■ Information shown:
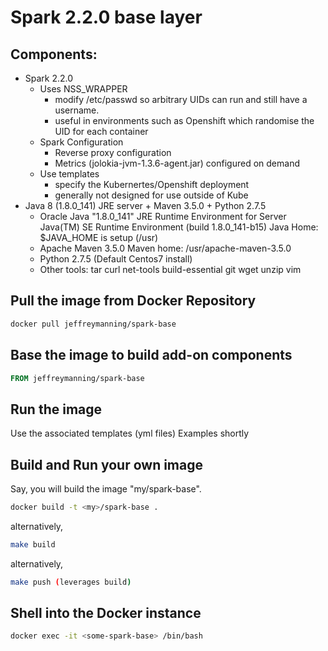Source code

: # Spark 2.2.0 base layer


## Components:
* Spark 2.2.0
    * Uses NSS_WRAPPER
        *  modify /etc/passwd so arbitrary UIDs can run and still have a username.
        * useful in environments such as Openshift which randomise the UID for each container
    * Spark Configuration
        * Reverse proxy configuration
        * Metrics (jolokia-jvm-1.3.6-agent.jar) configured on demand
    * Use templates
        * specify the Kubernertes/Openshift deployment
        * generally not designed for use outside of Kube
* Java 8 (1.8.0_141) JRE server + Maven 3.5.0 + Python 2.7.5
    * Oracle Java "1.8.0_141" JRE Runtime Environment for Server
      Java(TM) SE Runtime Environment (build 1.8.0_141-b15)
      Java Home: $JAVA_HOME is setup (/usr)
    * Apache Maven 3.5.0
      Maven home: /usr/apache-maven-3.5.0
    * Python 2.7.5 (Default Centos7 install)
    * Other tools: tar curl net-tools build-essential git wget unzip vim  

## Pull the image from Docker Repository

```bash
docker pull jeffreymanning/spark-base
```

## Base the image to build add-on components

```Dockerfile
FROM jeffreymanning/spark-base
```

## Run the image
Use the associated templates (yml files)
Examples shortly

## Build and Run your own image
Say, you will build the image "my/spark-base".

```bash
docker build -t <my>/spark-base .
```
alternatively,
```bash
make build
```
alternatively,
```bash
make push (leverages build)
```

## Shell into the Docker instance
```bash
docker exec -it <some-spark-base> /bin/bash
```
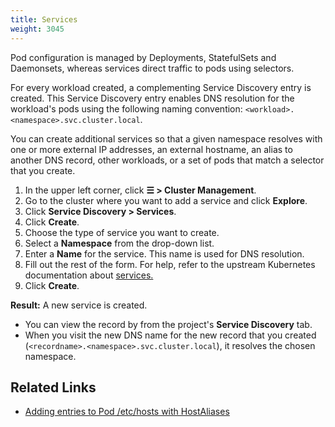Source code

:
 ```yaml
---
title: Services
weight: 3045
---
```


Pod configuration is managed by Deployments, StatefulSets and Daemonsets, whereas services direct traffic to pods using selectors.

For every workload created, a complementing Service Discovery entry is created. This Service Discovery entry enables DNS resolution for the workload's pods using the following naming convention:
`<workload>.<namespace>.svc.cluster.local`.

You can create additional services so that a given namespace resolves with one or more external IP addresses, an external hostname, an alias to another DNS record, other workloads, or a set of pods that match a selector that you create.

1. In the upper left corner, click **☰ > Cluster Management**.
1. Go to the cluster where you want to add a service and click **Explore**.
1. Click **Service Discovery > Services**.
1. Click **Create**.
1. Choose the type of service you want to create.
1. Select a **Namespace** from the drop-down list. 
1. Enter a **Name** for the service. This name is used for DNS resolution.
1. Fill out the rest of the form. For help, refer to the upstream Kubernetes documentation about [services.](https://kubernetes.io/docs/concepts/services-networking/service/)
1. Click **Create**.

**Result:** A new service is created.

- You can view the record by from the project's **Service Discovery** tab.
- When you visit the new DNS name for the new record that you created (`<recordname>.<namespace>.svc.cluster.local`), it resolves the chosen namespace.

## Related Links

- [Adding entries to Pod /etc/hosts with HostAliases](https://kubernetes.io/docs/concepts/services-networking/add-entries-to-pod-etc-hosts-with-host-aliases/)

...

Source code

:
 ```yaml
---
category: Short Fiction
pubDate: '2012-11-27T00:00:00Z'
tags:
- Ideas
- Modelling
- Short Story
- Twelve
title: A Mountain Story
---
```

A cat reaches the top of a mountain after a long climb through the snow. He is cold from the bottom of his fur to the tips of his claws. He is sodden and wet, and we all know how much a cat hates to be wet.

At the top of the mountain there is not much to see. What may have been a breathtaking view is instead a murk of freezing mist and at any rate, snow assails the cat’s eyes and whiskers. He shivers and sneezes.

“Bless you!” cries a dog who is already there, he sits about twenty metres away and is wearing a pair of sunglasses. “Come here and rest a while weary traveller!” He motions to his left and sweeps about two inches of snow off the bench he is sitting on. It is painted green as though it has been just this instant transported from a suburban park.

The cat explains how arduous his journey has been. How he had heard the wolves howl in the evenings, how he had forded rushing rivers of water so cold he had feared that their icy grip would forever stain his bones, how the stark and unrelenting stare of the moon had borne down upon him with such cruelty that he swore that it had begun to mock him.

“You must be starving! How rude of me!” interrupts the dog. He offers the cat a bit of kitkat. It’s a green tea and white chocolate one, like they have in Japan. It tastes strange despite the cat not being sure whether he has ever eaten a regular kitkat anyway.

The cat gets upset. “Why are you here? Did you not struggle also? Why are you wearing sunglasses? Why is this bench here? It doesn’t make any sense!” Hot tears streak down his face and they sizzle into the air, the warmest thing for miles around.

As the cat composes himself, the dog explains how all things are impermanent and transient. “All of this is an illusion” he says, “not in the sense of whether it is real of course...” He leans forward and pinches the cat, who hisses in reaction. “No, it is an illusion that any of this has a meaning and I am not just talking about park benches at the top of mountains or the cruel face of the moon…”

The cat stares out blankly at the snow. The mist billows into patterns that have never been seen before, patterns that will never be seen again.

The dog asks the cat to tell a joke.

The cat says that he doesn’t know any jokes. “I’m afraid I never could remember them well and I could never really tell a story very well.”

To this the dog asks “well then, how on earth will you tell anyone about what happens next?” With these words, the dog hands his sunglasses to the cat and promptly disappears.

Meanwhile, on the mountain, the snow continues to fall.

■ Work to be completed: Using the data above, show each line where "Maven" occurs.

■ Exercise answer:
* Java 8 (1.8.0_141) JRE server + Maven 3.5.0 + Python 2.7.5
    * Apache Maven 3.5.0
      Maven home: /usr/apache-maven-3.5.0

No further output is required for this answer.